[Task description]:
Which lines below contain the word "quando"? Copy each of them.

Collected data

::::::::

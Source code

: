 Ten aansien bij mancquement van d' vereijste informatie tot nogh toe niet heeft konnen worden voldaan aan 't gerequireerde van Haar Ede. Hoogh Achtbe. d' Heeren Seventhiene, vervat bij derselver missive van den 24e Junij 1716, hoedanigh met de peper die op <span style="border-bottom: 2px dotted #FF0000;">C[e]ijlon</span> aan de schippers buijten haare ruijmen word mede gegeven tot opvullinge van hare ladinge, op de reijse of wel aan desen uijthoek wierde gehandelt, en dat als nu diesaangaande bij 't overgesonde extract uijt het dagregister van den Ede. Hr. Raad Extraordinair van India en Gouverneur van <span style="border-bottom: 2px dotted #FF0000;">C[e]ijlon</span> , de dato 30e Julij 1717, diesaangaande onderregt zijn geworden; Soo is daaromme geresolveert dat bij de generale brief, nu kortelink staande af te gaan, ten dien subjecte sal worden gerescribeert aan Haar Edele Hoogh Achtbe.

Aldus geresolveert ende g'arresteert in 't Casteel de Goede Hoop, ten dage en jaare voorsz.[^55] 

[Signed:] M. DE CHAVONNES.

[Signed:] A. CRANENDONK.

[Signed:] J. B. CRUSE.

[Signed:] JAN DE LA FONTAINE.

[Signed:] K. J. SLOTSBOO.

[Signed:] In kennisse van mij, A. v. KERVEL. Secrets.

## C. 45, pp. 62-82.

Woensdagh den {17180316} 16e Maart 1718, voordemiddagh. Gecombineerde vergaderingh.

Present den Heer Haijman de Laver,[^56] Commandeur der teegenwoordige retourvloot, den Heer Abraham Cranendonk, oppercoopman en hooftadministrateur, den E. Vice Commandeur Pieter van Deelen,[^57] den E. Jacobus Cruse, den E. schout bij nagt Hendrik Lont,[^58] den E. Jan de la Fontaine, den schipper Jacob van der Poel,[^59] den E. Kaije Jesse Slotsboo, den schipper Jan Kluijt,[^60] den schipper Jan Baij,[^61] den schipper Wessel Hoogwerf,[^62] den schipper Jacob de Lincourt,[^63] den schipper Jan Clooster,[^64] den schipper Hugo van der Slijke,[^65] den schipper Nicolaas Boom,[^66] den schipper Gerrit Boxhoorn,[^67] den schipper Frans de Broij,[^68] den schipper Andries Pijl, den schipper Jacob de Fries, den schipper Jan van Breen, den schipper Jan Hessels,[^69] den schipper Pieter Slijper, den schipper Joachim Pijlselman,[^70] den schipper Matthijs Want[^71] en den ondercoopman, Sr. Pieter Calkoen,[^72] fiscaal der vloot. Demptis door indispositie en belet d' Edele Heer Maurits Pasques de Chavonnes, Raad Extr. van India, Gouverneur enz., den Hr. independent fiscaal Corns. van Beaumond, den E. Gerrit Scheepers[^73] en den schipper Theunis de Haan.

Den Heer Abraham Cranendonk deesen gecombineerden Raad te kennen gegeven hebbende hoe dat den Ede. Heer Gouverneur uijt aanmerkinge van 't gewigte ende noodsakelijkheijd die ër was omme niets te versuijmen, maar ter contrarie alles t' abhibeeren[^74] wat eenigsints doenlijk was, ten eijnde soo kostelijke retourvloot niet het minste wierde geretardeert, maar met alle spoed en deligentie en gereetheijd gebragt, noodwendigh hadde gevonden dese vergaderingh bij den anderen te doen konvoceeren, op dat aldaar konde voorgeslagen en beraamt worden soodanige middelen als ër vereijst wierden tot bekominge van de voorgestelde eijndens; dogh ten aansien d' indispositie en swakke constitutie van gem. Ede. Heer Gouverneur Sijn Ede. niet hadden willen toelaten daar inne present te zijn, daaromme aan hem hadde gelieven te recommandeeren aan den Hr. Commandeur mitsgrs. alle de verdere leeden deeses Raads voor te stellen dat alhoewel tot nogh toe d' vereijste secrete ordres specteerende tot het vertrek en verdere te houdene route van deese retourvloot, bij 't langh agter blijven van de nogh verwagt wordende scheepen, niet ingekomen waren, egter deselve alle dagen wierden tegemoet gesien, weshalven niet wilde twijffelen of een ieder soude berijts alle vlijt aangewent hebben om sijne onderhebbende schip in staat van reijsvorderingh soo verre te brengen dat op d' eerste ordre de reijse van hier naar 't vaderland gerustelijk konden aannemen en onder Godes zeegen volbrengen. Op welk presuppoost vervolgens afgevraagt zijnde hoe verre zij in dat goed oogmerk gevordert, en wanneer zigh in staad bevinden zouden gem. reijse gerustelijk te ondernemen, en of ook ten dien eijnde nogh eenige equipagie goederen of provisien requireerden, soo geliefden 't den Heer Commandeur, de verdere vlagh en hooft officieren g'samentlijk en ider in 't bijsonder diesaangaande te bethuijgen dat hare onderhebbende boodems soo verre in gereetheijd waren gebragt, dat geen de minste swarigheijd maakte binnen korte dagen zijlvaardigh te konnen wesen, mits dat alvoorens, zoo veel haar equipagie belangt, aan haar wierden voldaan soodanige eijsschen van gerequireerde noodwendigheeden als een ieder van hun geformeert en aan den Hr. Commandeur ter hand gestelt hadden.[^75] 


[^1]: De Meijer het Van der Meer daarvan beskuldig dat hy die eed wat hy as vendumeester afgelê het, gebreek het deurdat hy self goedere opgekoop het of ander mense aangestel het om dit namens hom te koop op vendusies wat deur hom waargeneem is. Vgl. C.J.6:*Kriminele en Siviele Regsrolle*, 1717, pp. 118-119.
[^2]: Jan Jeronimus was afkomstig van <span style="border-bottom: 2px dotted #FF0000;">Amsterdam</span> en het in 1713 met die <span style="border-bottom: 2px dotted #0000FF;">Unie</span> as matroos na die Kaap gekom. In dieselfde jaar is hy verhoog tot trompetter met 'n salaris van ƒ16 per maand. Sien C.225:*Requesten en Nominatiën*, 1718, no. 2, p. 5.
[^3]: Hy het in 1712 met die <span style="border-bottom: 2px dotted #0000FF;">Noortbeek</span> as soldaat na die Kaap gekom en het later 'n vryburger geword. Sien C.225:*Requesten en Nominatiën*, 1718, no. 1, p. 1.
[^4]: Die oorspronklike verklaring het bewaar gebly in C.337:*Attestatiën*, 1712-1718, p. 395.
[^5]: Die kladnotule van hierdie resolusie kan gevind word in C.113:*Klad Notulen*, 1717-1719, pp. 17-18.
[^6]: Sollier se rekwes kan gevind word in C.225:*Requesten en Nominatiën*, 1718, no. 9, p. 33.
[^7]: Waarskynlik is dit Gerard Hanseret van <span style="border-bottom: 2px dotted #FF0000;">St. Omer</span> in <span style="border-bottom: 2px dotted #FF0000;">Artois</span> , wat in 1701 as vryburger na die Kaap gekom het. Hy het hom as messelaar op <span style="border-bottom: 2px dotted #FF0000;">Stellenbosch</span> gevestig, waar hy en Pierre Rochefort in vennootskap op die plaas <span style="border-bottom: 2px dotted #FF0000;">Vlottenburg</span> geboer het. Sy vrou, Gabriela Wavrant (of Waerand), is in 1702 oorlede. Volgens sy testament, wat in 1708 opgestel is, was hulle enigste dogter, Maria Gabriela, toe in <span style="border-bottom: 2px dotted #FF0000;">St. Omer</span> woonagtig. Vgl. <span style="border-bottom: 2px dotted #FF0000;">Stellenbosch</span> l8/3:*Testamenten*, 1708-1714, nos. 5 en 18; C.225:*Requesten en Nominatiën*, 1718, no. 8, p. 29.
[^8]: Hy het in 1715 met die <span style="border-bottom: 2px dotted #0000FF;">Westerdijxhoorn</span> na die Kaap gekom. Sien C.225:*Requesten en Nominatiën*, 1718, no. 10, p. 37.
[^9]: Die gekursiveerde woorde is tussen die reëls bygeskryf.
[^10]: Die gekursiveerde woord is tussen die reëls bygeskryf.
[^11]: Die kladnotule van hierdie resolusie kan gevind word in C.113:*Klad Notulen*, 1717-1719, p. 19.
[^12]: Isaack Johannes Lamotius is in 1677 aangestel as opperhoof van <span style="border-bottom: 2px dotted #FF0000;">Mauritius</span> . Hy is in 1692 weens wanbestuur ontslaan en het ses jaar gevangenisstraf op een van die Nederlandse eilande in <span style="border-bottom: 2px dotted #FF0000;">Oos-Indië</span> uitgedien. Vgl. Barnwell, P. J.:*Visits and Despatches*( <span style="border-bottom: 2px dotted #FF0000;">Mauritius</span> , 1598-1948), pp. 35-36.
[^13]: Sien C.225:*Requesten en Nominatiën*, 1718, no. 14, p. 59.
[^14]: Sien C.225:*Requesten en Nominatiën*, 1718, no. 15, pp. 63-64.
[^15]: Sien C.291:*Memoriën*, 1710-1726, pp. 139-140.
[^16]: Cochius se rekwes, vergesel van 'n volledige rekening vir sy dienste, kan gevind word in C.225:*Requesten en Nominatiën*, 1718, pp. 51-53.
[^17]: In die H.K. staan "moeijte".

::::::::

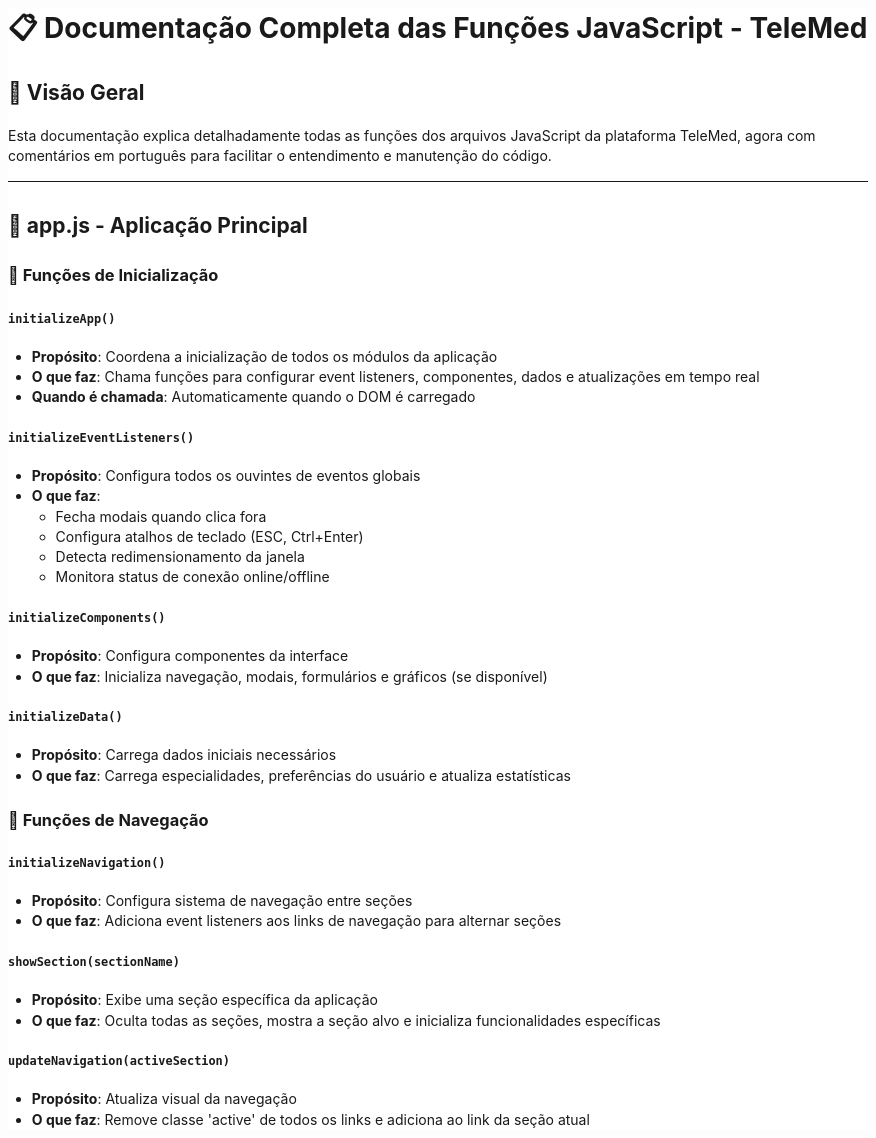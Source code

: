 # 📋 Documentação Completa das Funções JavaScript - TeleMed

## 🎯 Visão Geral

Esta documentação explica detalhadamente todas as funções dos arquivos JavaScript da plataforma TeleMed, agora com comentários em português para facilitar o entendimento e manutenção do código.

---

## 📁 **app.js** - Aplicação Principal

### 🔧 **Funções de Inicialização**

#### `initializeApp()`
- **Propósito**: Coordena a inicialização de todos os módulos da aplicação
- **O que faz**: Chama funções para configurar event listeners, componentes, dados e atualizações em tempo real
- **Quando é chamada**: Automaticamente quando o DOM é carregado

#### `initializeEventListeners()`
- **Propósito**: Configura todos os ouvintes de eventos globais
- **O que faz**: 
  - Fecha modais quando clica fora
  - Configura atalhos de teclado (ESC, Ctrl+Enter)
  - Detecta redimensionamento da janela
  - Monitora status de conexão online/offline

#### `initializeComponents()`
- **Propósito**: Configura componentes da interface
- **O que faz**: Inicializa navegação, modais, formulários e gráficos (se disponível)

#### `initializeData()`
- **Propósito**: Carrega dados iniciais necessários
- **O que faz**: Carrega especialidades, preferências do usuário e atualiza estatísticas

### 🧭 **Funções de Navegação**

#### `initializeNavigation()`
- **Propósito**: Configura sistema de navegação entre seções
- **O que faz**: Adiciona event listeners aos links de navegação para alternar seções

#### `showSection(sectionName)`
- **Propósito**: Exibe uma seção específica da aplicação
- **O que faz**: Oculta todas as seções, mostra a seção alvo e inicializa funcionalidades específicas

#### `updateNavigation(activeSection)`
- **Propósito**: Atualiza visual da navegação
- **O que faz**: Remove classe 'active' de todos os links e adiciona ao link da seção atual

::::::::

[Completed exercise]:
- **Quando é chamada**: Automaticamente quando o DOM é carregado
  - Fecha modais quando clica fora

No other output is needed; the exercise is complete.